Cynthia Campos, PHAR, 324 South Beverly Drive, Suite 350, Beverly Hills, California 90212, USA.
Sarah N. Gibbs, PHAR, 324 South Beverly Drive, Suite 350, Beverly Hills, California 90212, USA.

Affiliations

Advocate Lutheran General Hospital

Abstract

Background:Familial chylomicronemia syndrome (FCS) is an ultrarare inherited disorder. Genetic testing is not always feasible or conclusive. European clinicians developed a "FCS score" to differentiate between FCS and multifactorial chylomicronemia syndrome (MCS), a more common condition with overlapping features. A diagnostic score has not been developed for use in the North American context.

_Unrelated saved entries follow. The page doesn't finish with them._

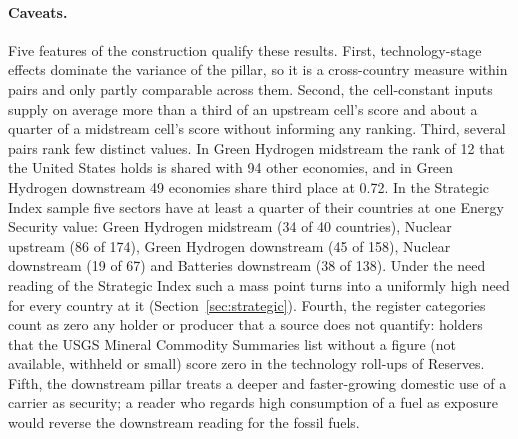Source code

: \paragraph{Caveats.} Five features of the construction qualify these results. First,
technology-stage effects dominate the variance of the pillar, so it is a cross-country measure
within pairs and only partly comparable across them. Second, the cell-constant inputs supply on
average more than a third of an upstream cell's score and about a quarter of a midstream cell's
score without informing any ranking. Third, several pairs rank few distinct values. In Green
Hydrogen midstream the rank of 12 that the United States holds is shared with 94 other
economies, and in Green Hydrogen downstream 49 economies share third place at 0.72. In the
Strategic Index sample five sectors have at least a quarter of their countries at one Energy
Security value: Green Hydrogen midstream (34 of 40 countries), Nuclear upstream (86 of 174),
Green Hydrogen downstream (45 of 158), Nuclear downstream (19 of 67) and Batteries downstream
(38 of 138). Under the need reading of the Strategic Index such a mass point turns into a
uniformly high need for every country at it (Section~\ref{sec:strategic}). Fourth, the register
categories count as zero any holder or producer that a source does not quantify: holders that
the USGS Mineral Commodity Summaries list without a figure (not available, withheld or small)
score zero in the technology roll-ups of Reserves. Fifth, the downstream pillar treats a deeper
and faster-growing domestic use of a carrier as security; a reader who regards high consumption
of a fuel as exposure would reverse the downstream reading for the fossil fuels.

Objective:To develop and validate a diagnostic score for North American patients based on signs, symptoms and biochemical traits of FCS.

Methods:Using the RAND/UCLA modified Delphi process, we convened ten US/Canadian physicians with experience recognizing and treating FCS and one adult patient with FCS. The panel developed and rated 296 scenarios describing patients with FCS. Linear regression analyses used median post-meeting ratings to develop score parameters. We tested the score's sensitivity, specificity, positive predictive value (PPV), and negative predictive value (NPV) in patients with classical FCS, functional FCS, and MCS from Western University's Lipid Genetics Clinic's registry.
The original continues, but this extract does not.